══ ENTRIES SHOWN
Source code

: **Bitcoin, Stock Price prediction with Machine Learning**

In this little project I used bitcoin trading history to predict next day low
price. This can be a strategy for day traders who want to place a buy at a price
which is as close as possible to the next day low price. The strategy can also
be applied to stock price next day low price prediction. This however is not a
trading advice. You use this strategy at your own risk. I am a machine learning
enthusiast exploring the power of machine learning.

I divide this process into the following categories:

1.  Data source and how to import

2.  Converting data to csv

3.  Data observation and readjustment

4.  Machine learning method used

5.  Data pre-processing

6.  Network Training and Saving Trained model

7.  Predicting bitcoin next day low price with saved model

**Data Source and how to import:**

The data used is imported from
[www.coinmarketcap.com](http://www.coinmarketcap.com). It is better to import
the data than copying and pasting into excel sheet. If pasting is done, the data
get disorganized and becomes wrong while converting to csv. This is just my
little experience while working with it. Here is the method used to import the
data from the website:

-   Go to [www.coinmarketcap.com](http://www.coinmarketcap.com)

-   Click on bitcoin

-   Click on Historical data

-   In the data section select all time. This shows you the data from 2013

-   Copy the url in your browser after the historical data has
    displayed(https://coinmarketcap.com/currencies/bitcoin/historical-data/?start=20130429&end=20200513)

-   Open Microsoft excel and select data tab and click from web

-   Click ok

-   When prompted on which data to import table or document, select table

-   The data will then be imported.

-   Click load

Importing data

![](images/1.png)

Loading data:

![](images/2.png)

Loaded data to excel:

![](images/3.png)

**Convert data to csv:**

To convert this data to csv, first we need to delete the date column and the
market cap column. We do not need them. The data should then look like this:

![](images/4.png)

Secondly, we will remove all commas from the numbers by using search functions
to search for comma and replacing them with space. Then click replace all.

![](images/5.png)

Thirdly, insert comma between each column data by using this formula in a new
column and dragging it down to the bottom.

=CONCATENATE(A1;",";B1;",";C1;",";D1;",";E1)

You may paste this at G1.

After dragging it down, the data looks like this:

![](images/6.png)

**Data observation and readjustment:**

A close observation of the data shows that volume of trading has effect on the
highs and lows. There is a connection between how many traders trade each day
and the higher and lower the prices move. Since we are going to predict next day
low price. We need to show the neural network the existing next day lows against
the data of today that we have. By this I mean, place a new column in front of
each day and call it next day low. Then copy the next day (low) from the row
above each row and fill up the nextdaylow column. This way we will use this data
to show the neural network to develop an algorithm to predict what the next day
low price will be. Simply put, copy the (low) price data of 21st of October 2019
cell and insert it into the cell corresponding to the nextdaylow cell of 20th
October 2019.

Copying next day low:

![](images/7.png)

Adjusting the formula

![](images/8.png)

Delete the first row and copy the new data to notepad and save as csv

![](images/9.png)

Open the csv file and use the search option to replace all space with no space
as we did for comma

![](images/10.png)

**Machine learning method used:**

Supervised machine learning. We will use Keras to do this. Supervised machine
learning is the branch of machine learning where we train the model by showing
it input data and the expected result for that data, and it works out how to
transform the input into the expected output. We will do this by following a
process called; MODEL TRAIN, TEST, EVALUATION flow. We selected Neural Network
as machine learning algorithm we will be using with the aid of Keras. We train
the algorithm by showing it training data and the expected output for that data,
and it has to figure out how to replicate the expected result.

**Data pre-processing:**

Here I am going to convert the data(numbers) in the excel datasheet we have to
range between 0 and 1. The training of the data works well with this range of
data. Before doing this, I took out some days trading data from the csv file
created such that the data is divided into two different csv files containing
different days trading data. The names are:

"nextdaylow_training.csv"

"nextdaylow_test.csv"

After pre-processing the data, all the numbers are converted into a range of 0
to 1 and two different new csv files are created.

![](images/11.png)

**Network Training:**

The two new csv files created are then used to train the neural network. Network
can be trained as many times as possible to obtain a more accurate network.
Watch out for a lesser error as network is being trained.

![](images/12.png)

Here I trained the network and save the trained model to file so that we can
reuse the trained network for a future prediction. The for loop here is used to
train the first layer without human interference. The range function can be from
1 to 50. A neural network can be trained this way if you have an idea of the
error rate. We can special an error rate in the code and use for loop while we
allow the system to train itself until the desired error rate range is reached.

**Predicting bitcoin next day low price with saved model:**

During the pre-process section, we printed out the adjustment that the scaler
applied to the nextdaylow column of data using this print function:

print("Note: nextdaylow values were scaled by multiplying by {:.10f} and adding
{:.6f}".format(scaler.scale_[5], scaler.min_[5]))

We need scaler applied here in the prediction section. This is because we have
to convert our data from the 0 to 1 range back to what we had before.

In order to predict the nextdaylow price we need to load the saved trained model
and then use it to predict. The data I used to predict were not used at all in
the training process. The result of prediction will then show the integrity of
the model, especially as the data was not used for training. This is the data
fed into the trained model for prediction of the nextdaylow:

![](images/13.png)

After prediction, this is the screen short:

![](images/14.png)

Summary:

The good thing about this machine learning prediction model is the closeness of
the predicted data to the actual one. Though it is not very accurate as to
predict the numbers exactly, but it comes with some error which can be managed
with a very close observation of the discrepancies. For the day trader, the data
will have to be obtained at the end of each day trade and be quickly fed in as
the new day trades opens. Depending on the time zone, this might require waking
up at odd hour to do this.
════
══ ENTRIES SHOWN
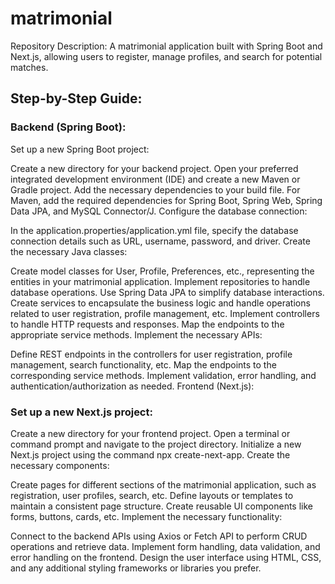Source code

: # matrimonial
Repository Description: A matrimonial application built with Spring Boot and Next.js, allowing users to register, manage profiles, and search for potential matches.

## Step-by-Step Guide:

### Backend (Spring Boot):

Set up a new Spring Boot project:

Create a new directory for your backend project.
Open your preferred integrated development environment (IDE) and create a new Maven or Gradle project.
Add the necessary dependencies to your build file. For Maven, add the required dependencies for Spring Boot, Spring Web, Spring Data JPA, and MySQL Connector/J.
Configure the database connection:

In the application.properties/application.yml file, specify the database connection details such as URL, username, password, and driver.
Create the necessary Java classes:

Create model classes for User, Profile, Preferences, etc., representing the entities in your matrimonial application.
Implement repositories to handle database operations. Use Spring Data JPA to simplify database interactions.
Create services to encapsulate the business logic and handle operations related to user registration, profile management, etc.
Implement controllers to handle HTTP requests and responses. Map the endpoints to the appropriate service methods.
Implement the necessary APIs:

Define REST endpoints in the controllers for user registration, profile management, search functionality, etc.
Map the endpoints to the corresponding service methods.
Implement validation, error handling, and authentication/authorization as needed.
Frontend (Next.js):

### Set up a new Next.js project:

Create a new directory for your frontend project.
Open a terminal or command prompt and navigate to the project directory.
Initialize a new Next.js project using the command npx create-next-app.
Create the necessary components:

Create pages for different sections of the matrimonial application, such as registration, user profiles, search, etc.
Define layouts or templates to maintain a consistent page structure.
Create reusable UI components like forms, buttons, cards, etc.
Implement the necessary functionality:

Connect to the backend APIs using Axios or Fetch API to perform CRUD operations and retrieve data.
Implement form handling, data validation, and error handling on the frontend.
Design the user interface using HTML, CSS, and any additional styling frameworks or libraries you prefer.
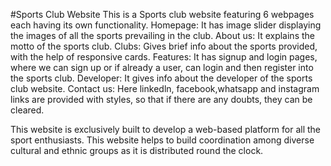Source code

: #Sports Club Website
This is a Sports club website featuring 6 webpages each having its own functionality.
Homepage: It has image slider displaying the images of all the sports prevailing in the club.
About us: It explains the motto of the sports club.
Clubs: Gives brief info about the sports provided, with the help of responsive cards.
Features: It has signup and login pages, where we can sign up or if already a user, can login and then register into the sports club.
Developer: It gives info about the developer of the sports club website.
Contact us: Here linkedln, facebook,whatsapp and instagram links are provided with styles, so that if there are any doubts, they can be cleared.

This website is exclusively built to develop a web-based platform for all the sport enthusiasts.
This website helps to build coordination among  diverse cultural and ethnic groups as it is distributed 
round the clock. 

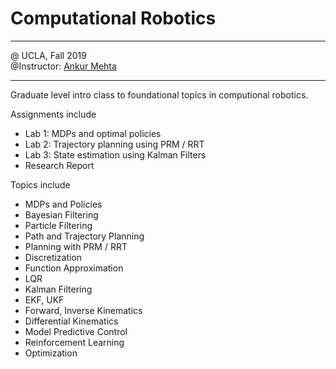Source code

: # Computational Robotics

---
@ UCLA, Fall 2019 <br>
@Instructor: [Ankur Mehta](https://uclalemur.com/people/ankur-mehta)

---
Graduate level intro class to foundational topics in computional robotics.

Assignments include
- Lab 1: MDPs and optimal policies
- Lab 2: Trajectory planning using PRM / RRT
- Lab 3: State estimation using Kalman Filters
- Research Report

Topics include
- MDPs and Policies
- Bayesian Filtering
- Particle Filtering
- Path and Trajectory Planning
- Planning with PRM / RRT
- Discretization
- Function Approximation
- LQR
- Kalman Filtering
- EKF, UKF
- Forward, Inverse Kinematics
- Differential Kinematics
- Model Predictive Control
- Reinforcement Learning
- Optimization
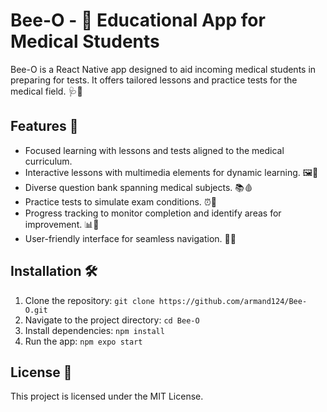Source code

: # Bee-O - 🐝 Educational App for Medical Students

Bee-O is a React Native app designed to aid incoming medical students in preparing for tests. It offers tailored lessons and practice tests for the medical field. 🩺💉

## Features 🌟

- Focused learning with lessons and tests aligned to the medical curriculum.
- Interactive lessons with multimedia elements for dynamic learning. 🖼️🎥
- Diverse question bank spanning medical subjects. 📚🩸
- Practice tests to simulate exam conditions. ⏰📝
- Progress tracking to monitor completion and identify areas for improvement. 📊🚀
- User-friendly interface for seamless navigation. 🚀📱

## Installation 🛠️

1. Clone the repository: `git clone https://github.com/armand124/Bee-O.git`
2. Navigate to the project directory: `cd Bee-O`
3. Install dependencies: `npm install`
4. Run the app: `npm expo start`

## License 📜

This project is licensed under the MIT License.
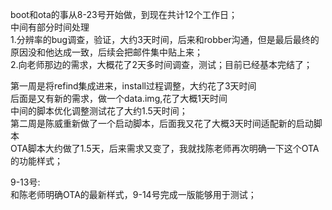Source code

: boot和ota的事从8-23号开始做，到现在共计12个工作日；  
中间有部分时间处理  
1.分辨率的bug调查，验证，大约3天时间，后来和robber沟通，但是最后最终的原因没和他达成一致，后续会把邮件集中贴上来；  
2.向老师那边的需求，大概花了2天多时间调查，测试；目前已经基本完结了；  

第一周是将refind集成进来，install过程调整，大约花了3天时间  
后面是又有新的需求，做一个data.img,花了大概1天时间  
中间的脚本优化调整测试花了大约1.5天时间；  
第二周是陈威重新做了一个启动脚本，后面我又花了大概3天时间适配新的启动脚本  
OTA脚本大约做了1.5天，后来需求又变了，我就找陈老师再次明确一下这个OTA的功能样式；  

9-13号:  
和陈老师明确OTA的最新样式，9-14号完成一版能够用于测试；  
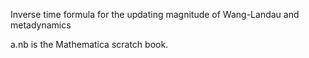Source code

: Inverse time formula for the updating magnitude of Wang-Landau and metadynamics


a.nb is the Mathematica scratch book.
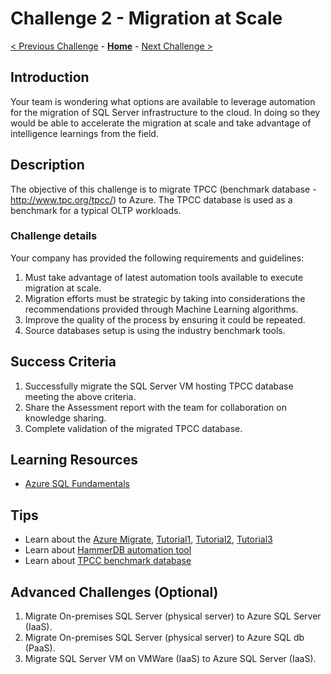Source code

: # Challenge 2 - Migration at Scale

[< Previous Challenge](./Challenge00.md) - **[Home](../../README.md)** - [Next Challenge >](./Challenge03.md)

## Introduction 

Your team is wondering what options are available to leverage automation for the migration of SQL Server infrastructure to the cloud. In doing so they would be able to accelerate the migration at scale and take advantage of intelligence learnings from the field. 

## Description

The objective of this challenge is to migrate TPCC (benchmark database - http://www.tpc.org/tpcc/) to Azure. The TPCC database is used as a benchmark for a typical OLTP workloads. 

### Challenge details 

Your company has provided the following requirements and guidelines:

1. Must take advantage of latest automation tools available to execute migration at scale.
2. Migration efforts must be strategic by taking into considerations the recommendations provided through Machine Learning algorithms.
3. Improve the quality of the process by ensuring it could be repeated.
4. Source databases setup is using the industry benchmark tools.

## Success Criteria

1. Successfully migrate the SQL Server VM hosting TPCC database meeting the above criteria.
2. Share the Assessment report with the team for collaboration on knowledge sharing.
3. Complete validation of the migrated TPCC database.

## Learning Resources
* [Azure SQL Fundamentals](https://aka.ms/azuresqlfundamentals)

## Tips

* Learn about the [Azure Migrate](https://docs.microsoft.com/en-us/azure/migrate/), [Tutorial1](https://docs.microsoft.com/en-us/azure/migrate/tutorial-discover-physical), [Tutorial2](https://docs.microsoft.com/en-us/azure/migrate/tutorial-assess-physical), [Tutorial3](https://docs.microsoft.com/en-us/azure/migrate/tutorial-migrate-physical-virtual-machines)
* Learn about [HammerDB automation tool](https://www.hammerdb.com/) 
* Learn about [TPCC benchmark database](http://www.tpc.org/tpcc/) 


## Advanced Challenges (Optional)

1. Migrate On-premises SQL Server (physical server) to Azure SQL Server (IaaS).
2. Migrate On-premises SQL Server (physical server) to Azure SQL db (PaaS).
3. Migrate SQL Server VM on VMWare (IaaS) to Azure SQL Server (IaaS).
════
In the material above, report how many lines hold the word "include", and add nothing to the figure.

2